Gardner: Were you using David (Hafler’s) equipment in your home system at the time? This was 1988, right?

Ma: 1981 or 1982. After that he came to Hong Kong, and I would travel to the U.S.A. I think we became friends. We had some conversations. At that time he was so rich that he was always at the beach or at the office on the telephone…

  I also met Bob Fulton, of Fulton Audio. Among all audiophile engineers in the world, and among all so-called audio gadgets for tweaking systems, Bob Fulton was the number one man—and I think he’s still the number one man, though he died some ten years ago. He first came up with the "crazy" audiophile cable, so thick, so hard, but it sounded so good. And nobody believed it. And he came up with audiophile interconnect, and with (a product) for the turntable. Later on he came up with small cables (for phono cartridges.) So he was the first high-end audiophile (cable) man at that time. Because most didn’t believe that cable makes a difference. Even David Hafler—I checked with David and said, "This is Fulton cable." He said, "All cable is the same! As long as you get good connections." said, "No, this is the best!" He said, "No…  " I still remember this!

Gardner: I’m so glad that we’ve resolved this, too! Now everyone is in agreement nowadays…   (Chuckles)

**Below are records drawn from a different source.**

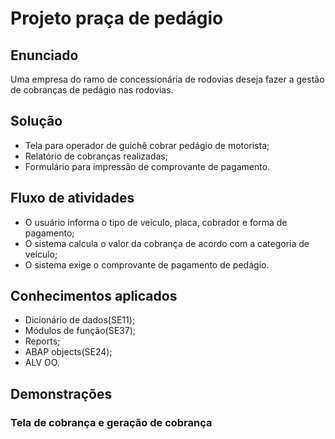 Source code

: # Projeto praça de pedágio

## Enunciado
Uma empresa do ramo de concessionária de rodovias deseja fazer a gestão de cobranças de pedágio nas rodovias.

## Solução
- Tela para operador de guichê cobrar pedágio de motorista;
- Relatório de cobranças realizadas;
- Formulário para impressão de comprovante de pagamento.

## Fluxo de atividades
- O usuário informa o tipo de veículo, placa, cobrador e forma de pagamento;
- O sistema calcula o valor da cobrança de acordo com a categoria de veículo;
- O sistema exige o comprovante de pagamento de pedágio.

## Conhecimentos aplicados
- Dicionário de dados(SE11);
- Módulos de função(SE37);
- Reports;
- ABAP objects(SE24);
- ALV OO.

## Demonstrações
### Tela de cobrança e geração de cobrança

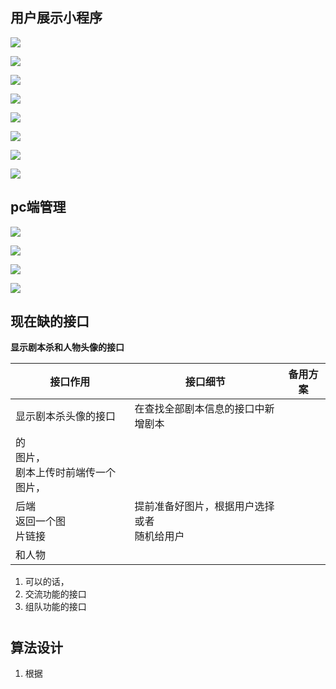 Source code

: ## 用户展示小程序

![](file://C:\Personal\Documents\IkMarkdown\.assets\剧本杀预约平台.md873844.5083633.png)

![](file://C:\Personal\Documents\IkMarkdown\.assets\剧本杀预约平台.md874371.3870288.png)

![](file://C:\Personal\Documents\IkMarkdown\.assets\剧本杀预约平台.md874548.4817692.png)

![](file://C:\Personal\Documents\IkMarkdown\.assets\剧本杀预约平台.md874971.9884781.png)

![](file://C:\Personal\Documents\IkMarkdown\.assets\剧本杀预约平台.md875111.2384049.png)

![](file://C:\Personal\Documents\IkMarkdown\.assets\剧本杀预约平台.md875366.0889578.png)

![](file://C:\Personal\Documents\IkMarkdown\.assets\剧本杀预约平台.md875638.8566695.png)

![](file://C:\Personal\Documents\IkMarkdown\.assets\剧本杀预约平台.md876093.2901425.png)

## pc端管理

![](file://C:\Personal\Documents\IkMarkdown\.assets\剧本杀预约平台.md876629.606092.png)

![](file:///C:\Personal\Temp\ksohtml36372\wps1.jpg)

![](file:///C:\Personal\Temp\ksohtml36372\wps2.jpg)

![](file://C:\Personal\Documents\IkMarkdown\.assets\剧本杀预约平台.md876971.6935862.png)

## 现在缺的接口

**显示剧本杀和人物头像的接口**


| 接口作用                                             | 接口细节                                         | 备用方案 |
| ------------------------------------------------------ | -------------------------------------------------- | ---------- |
| 显示剧本杀头像的接口                                 | 在查找全部剧本信息的接口中新增剧本<br />         |          |
| 的<br />图片，<br />剧本上传时前端传一个图片，<br /> |                                                  |          |
| 后端<br />返回一个图<br />片链接                     | 提前准备好图片，根据用户选择或者<br />随机给用户 |          |
| 和人物                                               |                                                  |          |

1. 可以的话，
2. 交流功能的接口
3. 组队功能的接口

# 

## 算法设计

1. 根据
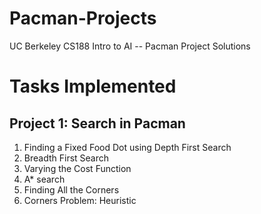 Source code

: # Pacman-Projects
UC Berkeley CS188 Intro to AI -- Pacman Project Solutions

# Tasks Implemented

## Project 1: Search in Pacman
  1. Finding a Fixed Food Dot using Depth First Search
  2. Breadth First Search
  3. Varying the Cost Function
  4. A* search
  5. Finding All the Corners
  6. Corners Problem: Heuristic




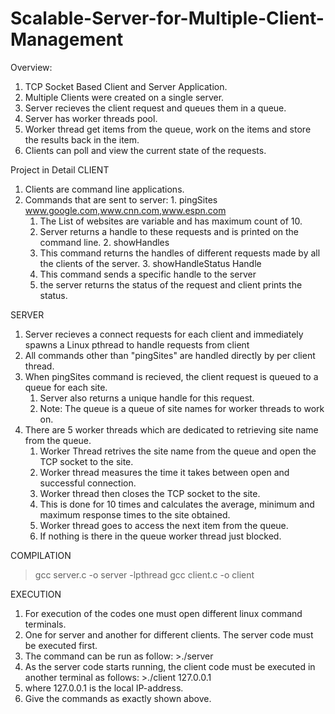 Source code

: # Scalable-Server-for-Multiple-Client-Management
Overview:
  1. TCP Socket Based Client and Server Application.
  2. Multiple Clients were created on a single server.
  3. Server recieves the client request and queues them in a queue.
  4. Server has worker threads pool. 
  5. Worker thread get items from the queue, work on the items and store the results back in the item.
  6. Clients can poll and view the current state of the requests.
  
Project in Detail
CLIENT
  1. Clients are command line applications.
  2. Commands that are sent to server:
    1. pingSites www.google.com,www.cnn.com,www.espn.com
        1. The List of websites are variable and has maximum count of 10. 
        2. Server returns a handle to these requests and is printed on the command line.
    2. showHandles
        1. This command returns the handles of different requests made by all the clients of the server.
    3. showHandleStatus Handle
        1. This command sends a specific handle to the server
        2. the server returns the status of the request and client prints the status.

SERVER
  1. Server recieves a connect requests for each client and immediately spawns a Linux pthread to handle requests from client
  2. All commands other than "pingSites" are handled directly by per client thread.
  3. When pingSites command is recieved, the client request is queued to a queue for each site.
      1. Server also returns a unique handle for this request.
      2. Note: The queue is a queue of site names for worker threads to work on.
  4. There are 5 worker threads which are dedicated to retrieving site name from the queue.
      1. Worker Thread retrives the site name from the queue and open the TCP socket to the site.
      2. Worker thread measures the time it takes between open and successful connection.
      3. Worker thread then closes the TCP socket to the site.
      4. This is done for 10 times and calculates the average, minimum and maximum response times to the site obtained.
      5. Worker thread goes to access the next item from the queue.
      6. If nothing is there in the queue worker thread just blocked.
      
COMPILATION
  >gcc server.c -o server -lpthread
  >gcc client.c -o client

EXECUTION
  1. For execution of the codes one must open different linux command terminals. 
  2. One for server and another for different clients. The server code must be executed first. 
  3. The command can be run as follow: >./server
  4. As the server code starts running, the client code must be executed in another terminal as follows: >./client 127.0.0.1
  5. where 127.0.0.1 is the local IP-address.
  6. Give the commands as exactly shown above.
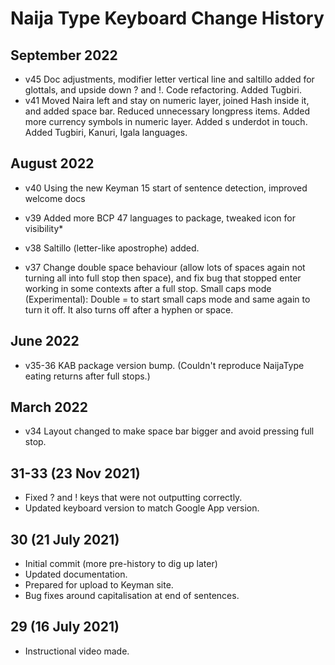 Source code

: Naija Type Keyboard Change History
=======================

September 2022
--------------
* v45 Doc adjustments, modifier letter vertical line and saltillo added for glottals, and upside down ? and !. Code refactoring. Added Tugbiri.
* v41 Moved Naira left and stay on numeric layer, joined Hash inside it, and added space bar. Reduced unnecessary longpress items. Added more currency symbols in numeric layer. Added s underdot in touch. Added Tugbiri, Kanuri, Igala languages.

August 2022
-----------
* v40 Using the new Keyman 15 start of sentence detection, improved welcome docs
* v39 Added more BCP 47 languages to package, tweaked icon for visibility*
* v38 Saltillo (letter-like apostrophe) added.

* v37 Change double space behaviour (allow lots of spaces again not turning all into full stop then space), and fix bug that stopped enter working in some contexts after a full stop.
Small caps mode (Experimental): Double = to start small caps mode and same again to turn it off. It also turns off after a hyphen or space.

June 2022
-----------

* v35-36 KAB package version bump. (Couldn't reproduce NaijaType eating returns after full stops.)

March 2022
-----------

* v34 Layout changed to make space bar bigger and avoid pressing full stop.

31-33 (23 Nov 2021)
-----------------

* Fixed ? and ! keys that were not outputting correctly.
* Updated keyboard version to match Google App version.

30 (21 July 2021)
-----------------

* Initial commit (more pre-history to dig up later)
* Updated documentation.
* Prepared for upload to Keyman site.
* Bug fixes around capitalisation at end of sentences.

29 (16 July 2021)
-----------------

* Instructional video made.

Ma: David Hafler himself! He said "No, I did not find any differences. As long as (the cable) is of acceptable quality." I’m sorry (that he thought that,) but David is a great engineer, he has done a lot for audio. But the first guy who expressed insight on this was Robert Fulton. He was one of the men that I respected very much.

Gardner: From an earlier conversation that we had, you mentioned something that I wanted to go back to. You had a nickname in your writing days…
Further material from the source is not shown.